La princesse et le marketing

Jeudi 4 mars 2010
Par Valentina Grossi

The-Princess-And-The-FrogGénéralement, on peut très bien faire la distinction entre un film d’animation et la publicité d’un produit. Ce n’est pas le cas de La Princesse et la grenouille, le dernier film de Disney, sorti aux Etats-Unis en décembre 2009, et qui est déjà un succès international. Comme Sébastien Roffat , expert français de l’histoire de Disney, l’a mis en évidence lors de la séance du 1er mars du séminaire « Histoire des contes » à laquelle il a participé, le film s’insère en effet dans un projet de marketing bien précis, lié à la fameuse gamme « Disney Princesses ».

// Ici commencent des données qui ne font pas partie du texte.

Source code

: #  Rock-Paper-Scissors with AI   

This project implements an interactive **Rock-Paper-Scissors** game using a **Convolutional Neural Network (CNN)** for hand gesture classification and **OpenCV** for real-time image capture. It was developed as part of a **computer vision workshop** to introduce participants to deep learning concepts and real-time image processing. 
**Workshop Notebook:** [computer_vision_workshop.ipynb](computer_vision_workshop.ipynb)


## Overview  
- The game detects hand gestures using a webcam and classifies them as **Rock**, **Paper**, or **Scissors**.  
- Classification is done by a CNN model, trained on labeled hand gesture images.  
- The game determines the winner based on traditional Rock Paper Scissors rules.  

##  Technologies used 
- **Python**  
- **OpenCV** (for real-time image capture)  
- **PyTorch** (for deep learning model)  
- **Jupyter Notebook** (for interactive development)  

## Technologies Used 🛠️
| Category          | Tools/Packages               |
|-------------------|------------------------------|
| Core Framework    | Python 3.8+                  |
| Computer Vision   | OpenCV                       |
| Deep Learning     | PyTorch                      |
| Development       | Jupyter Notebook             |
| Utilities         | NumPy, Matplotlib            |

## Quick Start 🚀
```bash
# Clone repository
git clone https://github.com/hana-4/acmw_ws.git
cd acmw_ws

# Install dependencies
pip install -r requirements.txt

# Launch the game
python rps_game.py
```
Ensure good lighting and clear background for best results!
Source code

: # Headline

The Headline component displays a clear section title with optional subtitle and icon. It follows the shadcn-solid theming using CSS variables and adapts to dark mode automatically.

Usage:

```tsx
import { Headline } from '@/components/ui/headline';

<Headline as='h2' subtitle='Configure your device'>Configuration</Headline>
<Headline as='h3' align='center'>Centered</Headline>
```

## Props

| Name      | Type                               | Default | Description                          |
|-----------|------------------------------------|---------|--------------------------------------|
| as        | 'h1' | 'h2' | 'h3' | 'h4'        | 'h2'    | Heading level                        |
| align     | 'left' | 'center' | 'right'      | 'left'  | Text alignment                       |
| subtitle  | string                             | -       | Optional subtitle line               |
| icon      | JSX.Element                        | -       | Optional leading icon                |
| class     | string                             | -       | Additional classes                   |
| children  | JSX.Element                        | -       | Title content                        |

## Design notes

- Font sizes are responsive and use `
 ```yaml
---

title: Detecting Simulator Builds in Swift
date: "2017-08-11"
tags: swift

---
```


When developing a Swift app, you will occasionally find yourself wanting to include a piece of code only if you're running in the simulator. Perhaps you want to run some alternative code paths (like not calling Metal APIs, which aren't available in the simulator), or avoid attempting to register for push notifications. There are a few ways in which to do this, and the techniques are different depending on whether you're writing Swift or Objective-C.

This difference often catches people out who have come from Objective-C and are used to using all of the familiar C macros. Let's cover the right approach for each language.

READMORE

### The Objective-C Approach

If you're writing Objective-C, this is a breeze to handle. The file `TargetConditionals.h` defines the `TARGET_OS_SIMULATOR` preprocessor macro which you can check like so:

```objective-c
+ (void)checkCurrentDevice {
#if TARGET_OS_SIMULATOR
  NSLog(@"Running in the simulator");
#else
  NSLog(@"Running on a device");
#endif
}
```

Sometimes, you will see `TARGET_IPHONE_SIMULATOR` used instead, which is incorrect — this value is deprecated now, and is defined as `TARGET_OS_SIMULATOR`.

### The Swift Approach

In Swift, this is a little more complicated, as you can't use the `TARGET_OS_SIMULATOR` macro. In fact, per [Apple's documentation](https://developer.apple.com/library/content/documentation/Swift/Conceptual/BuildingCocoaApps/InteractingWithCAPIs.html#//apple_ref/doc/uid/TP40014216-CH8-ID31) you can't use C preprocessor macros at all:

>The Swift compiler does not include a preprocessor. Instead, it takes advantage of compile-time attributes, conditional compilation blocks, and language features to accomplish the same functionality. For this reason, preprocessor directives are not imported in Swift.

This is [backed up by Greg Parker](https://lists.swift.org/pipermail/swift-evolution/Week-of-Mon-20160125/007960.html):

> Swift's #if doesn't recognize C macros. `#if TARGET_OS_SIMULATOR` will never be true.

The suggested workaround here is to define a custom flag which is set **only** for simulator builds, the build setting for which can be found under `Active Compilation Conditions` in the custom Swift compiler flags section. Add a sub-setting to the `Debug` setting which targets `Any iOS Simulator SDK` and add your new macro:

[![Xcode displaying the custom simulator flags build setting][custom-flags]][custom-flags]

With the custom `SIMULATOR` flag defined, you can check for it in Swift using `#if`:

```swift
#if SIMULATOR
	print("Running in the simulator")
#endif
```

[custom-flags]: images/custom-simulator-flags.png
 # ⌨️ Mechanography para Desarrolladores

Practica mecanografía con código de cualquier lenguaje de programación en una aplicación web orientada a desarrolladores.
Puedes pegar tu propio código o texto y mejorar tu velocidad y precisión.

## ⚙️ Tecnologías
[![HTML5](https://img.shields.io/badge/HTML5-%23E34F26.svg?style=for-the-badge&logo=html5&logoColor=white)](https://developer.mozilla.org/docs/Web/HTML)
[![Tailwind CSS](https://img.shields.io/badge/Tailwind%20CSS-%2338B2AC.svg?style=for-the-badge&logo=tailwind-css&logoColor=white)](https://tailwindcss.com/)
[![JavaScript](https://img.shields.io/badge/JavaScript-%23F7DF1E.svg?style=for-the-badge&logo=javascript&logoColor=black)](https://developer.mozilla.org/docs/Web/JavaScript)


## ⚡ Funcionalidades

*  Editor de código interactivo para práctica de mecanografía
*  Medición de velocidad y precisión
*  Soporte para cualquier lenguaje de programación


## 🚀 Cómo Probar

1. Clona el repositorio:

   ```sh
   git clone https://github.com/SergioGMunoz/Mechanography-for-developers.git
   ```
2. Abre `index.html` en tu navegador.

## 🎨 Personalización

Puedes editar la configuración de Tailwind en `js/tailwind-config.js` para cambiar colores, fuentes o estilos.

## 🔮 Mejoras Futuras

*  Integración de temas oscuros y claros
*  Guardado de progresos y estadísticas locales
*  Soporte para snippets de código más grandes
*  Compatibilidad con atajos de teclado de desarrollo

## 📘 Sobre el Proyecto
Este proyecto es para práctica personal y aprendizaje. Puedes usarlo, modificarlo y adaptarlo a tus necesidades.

La princesse et la grenouille est conçu à un moment particulier de l’histoire de Disney : en 2006, après avoir abandonné le filon numérique à cause du flop de Chicken Little, John Lassetter, le nouveau responsable de la section animation, décide d’investir dans la tradition et de renouer avec l’histoire des studios Disney par le retour au dessin à la main ; Pixar, qui avait été rachetée par Disney cette même année, est la section qui continuera à faire de l’animation en images de synthèse. Lassetter décide donc de rappeler Ron Clements et John Musker, les réalisateurs qui avaient été licenciés lors d’une restructuration vouée au passage au tout numérique et à l’abandon de l’animation traditionnelle, et qui sont chargés de réaliser un nouveau film en dessins. Le film La princesse et la grenouille, qui a comme héroïne Tiana, une jeune femme afro-américaine dans la Nouvelle-Orléans des années 20, marque donc un « retour aux origines » de Disney et en même temps offre une occasion immanquable d’enrichir la collection des « Princesses Disney », gamme qui existe depuis 1999, et qui tout en étant déjà « multi-ethnique », manquait encore d’une princesse noire.

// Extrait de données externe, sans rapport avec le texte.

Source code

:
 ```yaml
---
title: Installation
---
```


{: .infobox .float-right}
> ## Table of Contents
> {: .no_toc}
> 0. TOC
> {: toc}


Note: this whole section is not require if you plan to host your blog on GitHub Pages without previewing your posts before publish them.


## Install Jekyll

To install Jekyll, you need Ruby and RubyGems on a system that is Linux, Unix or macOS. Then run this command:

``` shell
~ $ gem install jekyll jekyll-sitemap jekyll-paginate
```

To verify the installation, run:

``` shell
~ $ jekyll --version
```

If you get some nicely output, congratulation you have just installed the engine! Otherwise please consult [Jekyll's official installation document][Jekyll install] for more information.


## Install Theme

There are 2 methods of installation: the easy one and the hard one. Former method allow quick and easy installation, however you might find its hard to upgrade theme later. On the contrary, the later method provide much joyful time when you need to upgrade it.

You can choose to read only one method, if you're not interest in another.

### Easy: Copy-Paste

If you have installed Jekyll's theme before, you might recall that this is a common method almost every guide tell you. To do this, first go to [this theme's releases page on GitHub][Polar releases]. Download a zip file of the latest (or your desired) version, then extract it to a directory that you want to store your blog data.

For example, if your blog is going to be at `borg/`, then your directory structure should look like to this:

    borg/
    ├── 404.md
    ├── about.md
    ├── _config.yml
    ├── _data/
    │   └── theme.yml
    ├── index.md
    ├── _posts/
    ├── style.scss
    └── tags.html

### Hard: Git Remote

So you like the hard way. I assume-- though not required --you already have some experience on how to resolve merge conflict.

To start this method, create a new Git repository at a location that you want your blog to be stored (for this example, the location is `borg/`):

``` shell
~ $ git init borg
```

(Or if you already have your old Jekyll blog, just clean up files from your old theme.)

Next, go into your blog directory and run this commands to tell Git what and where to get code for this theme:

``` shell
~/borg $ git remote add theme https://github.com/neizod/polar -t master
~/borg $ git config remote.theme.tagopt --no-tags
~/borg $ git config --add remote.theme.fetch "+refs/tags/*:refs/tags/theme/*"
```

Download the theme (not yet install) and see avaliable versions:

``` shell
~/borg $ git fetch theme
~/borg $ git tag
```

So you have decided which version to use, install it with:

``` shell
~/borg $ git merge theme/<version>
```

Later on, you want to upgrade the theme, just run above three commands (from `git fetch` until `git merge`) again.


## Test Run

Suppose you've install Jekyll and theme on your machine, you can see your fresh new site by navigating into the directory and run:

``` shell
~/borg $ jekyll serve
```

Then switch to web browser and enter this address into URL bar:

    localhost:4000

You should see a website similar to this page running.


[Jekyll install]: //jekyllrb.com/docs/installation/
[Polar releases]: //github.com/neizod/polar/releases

Sébastien Roffat explique en effet que les plus récents films d’animations Disney sont conçus lors de réunions collectives entre les producteurs de produits dérivés, les responsables des parcs d’attraction et les réalisateurs, et ces derniers n’auraient apparemment pas le dernier mot sur la question. Mais si tout cela n’est pas nouveau, ce qui est frappant c’est que cette fois Disney ne s’en cache même pas : les cinq premières minutes de La princesse et la grenouille offrent en effet un panorama exhaustif des produits « Disney Princesses ».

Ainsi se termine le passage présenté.